Version: 3.7 SVN OS: MS Windows 32 bit app compiled with MinGW. Running into unimplemented x86 instruction LSL. I'm using current SVN trunk. Any chance you can implement this instruction? thanks, Chris Reproducible: Always Steps to Reproduce: (instruction in question) 77872680 0f03c1 lsl eax,ecx (instruction information) http://siyobik.info/main/reference/instruction/LSL Actual Results: vex x86->IR: unhandled instruction bytes: 0xF 0x3 0xC1 0x66 --3744-- SCHED[1]: TRC: NODECODE ==3744== valgrind: Unrecognised instruction at address 0x77872680. Expected Results: no assertion (assembly context) ntdll_77840000!ExInterlockedPopEntrySList: 77872658 53 push ebx 77872659 55 push ebp 7787265a 8be9 mov ebp,ecx 7787265c 83ec08 sub esp,8 7787265f 33c0 xor eax,eax 77872661 890424 mov dword ptr [esp],eax 77872664 64a130000000 mov eax,dword ptr fs:[00000030h] 7787266a f6804c02000004 test byte ptr [eax+24Ch],4 77872671 7408 je ntdll_77840000!ExpInterlockedPopEntrySListResume (7787267b) 77872673 55 push ebp 77872674 e84bfafeff call ntdll_77840000!ZwWow64InterlockedPopEntrySList (778620c4) 77872679 eb4e jmp ntdll_77840000!ExpInterlockedPopEntrySListEnd+0x16 (778726c9) ntdll_77840000!ExpInterlockedPopEntrySListResume: 7787267b b953000000 mov ecx,53h 77872680 0f03c1 lsl eax,ecx <------- F A I L ------- 77872683 668bd0 mov dx,ax 77872686 6681e2ff03 and dx,3FFh 7787268b c1e216 shl edx,16h 7787268e c1e002 shl eax,2 77872691 0bc2 or eax,edx 77872693 8b5504 mov edx,dword ptr [ebp+4] 77872696 8bc8 mov ecx,eax 77872698 c1e810 shr eax,10h 7787269b 668bca mov cx,dx 7787269e 3bca cmp ecx,edx ...
This must have been made by some mutant assembler. There's surely a shorter encoding of "shl %cl,%eax" ?
You misparsed lsl I'm afraid - it's Load Segment Limit not Logical Shift Left ;-)
Oh, that's a good one :-) /me is amused. Ok, well, load segment limit .. off the top of my head I have no idea whether we can support that.
hmmm... what about a dirty helper like x86g_dirtyhelper_*, amd64g_dirtyhelper_ and the like... in/out guest state and 2 args denoting register that holds the segment descriptor and target register. Still getting familiar with VEX, I might try myself. However, it is a low priority item.
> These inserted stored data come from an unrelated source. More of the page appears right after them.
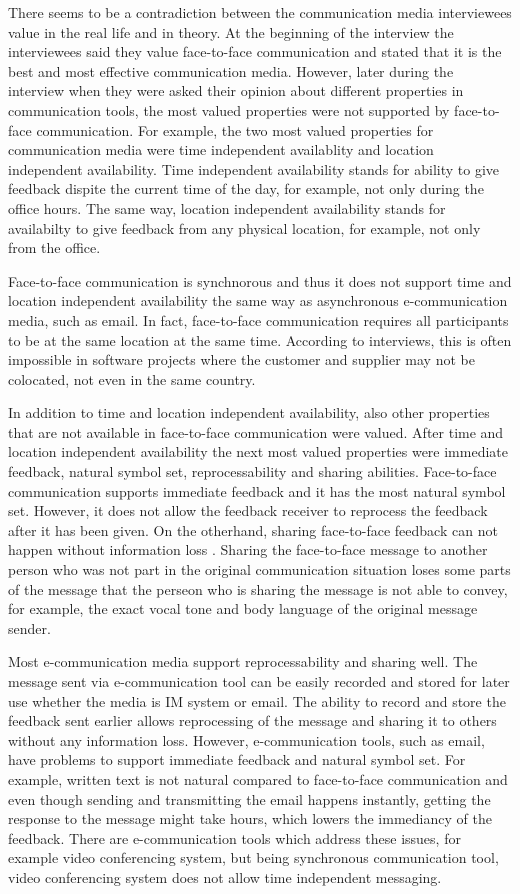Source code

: \documentclass[english,12pt,a4paper,pdftex]{article}
\begin{document}
There seems to be a contradiction between the communication media interviewees value in the real life and in theory. At the beginning of the interview the interviewees said they value face-to-face communication and stated that it is the best and most effective communication media. However, later during the interview when they were asked their opinion about different properties in communication tools, the most valued properties were not supported by face-to-face communication. For example, the two most valued properties for communication media were time independent availablity and location independent availability. Time independent availability stands for ability to give feedback dispite the current time of the day, for example, not only during the office hours. The same way, location independent availability stands for availabilty to give feedback from any physical location, for example, not only from the office.

Face-to-face communication is synchnorous and thus it does not support time and location independent availability the same way as asynchronous e-communication media, such as email. In fact, face-to-face communication requires all participants to be at the same location at the same time. According to interviews, this is often impossible in software projects where the customer and supplier may not be colocated, not even in the same country.

In addition to time and location independent availability, also other properties that are not available in face-to-face communication were valued. After time and location independent availability the next most valued properties were immediate feedback, natural symbol set, reprocessability and sharing abilities. Face-to-face communication supports immediate feedback and it has the most natural symbol set. However, it does not allow the feedback receiver to reprocess the feedback after it has been given. On the otherhand, sharing face-to-face feedback can not happen without information loss \citep{higa2007}. Sharing the face-to-face message to another person who was not part in the original communication situation loses some parts of the message that the perseon who is sharing the message is not able to convey, for example, the exact vocal tone and body language of the original message sender.

Most e-communication media support reprocessability and sharing well. The message sent via e-communication tool can be easily recorded and stored for later use whether the media is \ac{IM} system or email. The ability to record and store the feedback sent earlier allows reprocessing of the message and sharing it to others without any information loss. However, e-communication tools, such as email, have problems to support immediate feedback and natural symbol set. For example, written text is not natural compared to face-to-face communication and even though sending and transmitting the email happens instantly, getting the response to the message might take hours, which lowers the immediancy of the feedback. There are e-communication tools which address these issues, for example video conferencing system, but being synchronous communication tool, video conferencing system does not allow time independent messaging.
\end{document}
tl;dr: I implemented the x86 LSL instruction according to the reference, but there is only one reported usage and even there, the instruction is not used as would seem appropriate (to me, anyway). Sane testing is hard and providing support above "doesn't crash" is questionable. --- The attached patch is my take at implementing the LSL instruction, a second attachment contains possible sample program to test that it works. Adding support for the instruction was indeed quite simple, just following the usual way of doing things as seen around for other opcodes on the decoder/IR generation side, and reusing the code from x86g_use_seg_selector to deal with the LDT/GDT at the helper side. But this is my first IR transformation - feel free to correct/optimize the way I implemented it. If it wasn't such a weird, uncommon instruction, I'd be a bit worried about the amount of necessary IRops. Anyway, so far so good. But... The usability of the unit test lies mostly in emitting the LSL instruction (both its variants, to be exact) and verifying it is correctly decoded and executed. Testing if it behaves well is a hard task, because Linux simply sets all segments registers to a default linear 0:ffffffff selector. Or, on some distributions, all registers but CS, which is limited for security purposes, so it's out of the way. Now, on Windows (which is relevant here due to it being the only platform where this opcode has been seen and makes some sense), there is interesting limit of the FS segment, 0xFFF, which could be tested nicely. And it is indeed returned as 0xFFF on a WinXP 32-bit machine. But on my Win7/x64 rig, the values returned don't make any sense to me, like 0xBC00. Of course Valgrind4win fills the GDT with correct values using Win32 API and returns 0xFFF as usual. I don't know if this is just some consequence of mixing x86/x64 modes or whatever, but it sure is weird and lessens the possibility of a good unit test again. Finally, the disassembly of the relevant user-land-side kernel function where the LSL instruction is used shows it is meant to act as some kind of a semaphore in lock-free list implementation or something, which questions the relevance of the instruction even more, at least in its implementation according to the specs...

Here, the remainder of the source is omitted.